Question

We've recently started using our own internal NuGet server to house packages that are common to many of our internal projects. Originally, every project we work on is versioned with the build date in the format:

[Year].[Month].[Day].[DailyBuildCount]

However, during our process to upgrade to .NET 4, we've decided to start versioning our packages with SemVer starting with v4.x. The problem is that NuGet treats the v4.x versions as OLDER than the ones versioned with the date format. In addition, projects referencing the v4.x versions think they need to upgrade to the versions with the date format, which aren't even targeting the same framework version.

Is there some way to configure NuGet such that package upgrades can't cross these versioning lines?

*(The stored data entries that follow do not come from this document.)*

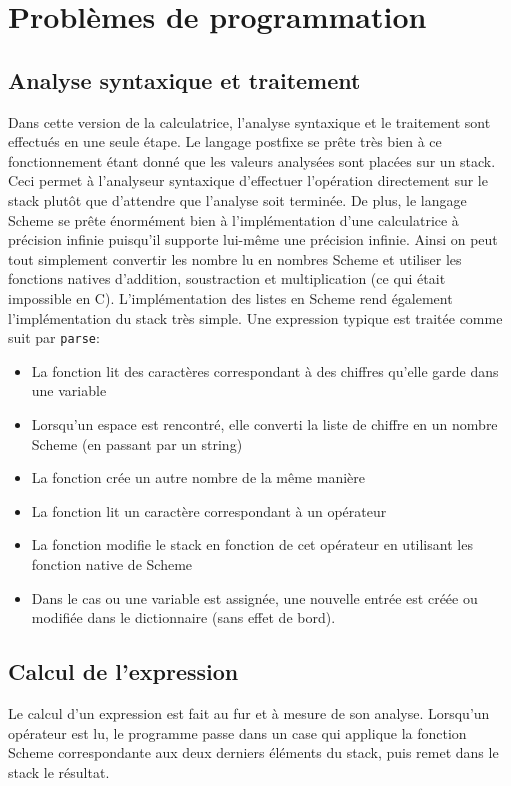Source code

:\documentclass{article}
\title{IFT2035 A2016 - Travail pratique #2}
\author{Philippe Caron}
\date{\today}
\begin{document}
\section{Problèmes de programmation}
\subsection{Analyse syntaxique et traitement}
Dans cette version de la calculatrice, l'analyse syntaxique et le traitement sont effectués en une seule étape. Le langage postfixe se prête très bien à ce fonctionnement étant donné que les valeurs analysées sont placées sur un stack. Ceci permet à l'analyseur syntaxique d'effectuer l'opération directement sur le stack plutôt que d'attendre que l'analyse soit terminée. De plus, le langage Scheme se prête énormément bien à l'implémentation d'une calculatrice à précision infinie puisqu'il supporte lui-même une précision infinie. Ainsi on peut tout simplement convertir les nombre lu en nombres Scheme et utiliser les fonctions natives d'addition, soustraction et multiplication (ce qui était impossible en C). L'implémentation des listes en Scheme rend également l'implémentation du stack très simple. Une expression typique est traitée comme suit par \texttt{parse}:
\begin{itemize}
\item La fonction lit des caractères correspondant à des chiffres qu'elle garde dans une variable
\item Lorsqu'un espace est rencontré, elle converti la liste de chiffre en un nombre Scheme (en passant par un string)
\item La fonction crée un autre nombre de la même manière
\item La fonction lit un caractère correspondant à un opérateur
\item La fonction modifie le stack en fonction de cet opérateur en utilisant les fonction native de Scheme
\item Dans le cas ou une variable est assignée, une nouvelle entrée est créée ou modifiée dans le dictionnaire (sans effet de bord).
\end{itemize}

\subsection{Calcul de l'expression}
Le calcul d'un expression est fait au fur et à mesure de son analyse. Lorsqu'un opérateur est lu, le programme passe dans un case qui applique la fonction Scheme correspondante aux deux derniers éléments du stack, puis remet dans le stack le résultat.
\end{document}
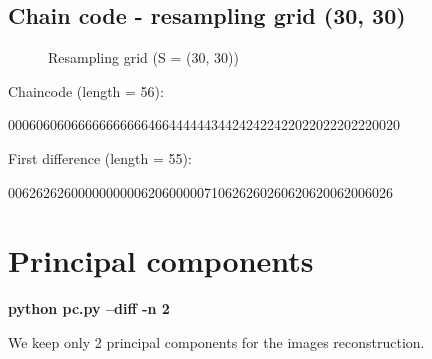 \pagebreak
\subsection{Chain code - resampling grid (30, 30)}

\begin{figure}[!htb]\centering
    \caption{\small{Resampling grid (S = (30, 30))}}
\end{figure}

Chaincode (length = 56):
\begin{center}
00060606066666666666466444444344242422422022022202220020
\end{center}

\bigskip

First difference (length = 55):
\begin{center}
0062626260000000000620600000710626260260620620062006026
\end{center}


\pagebreak

\section{Principal components}

\textbf{python pc.py --diff -n 2}


We keep only 2 principal components for the images reconstruction.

For inter-package dependencies, we have configured them with specific version dependencies such that dependencies themselves work OK. It's the main project reference that is the issue where "upgrades" may accidentally happen to an older version.

Was it helpful?

Solution

Offhand, I think your best bet is to rename the packages slightly. That will cause them to be considered as completely separate packages and break the version chain altogether.

OTHER TIPS

I have a series of three blog posts that would help you:

The last link shows an example (in this case jQuery, but can be applied to any package) on how you can coerce the version to a specific range. This will ensure that when you issue an Update-Package command, the project is updated only with references that have a version between a minor and major value).

However, in your case probably the best solution would be as Eric Lloyd suggested before to completely break your dependency chain in order to keep a clean dependency structure.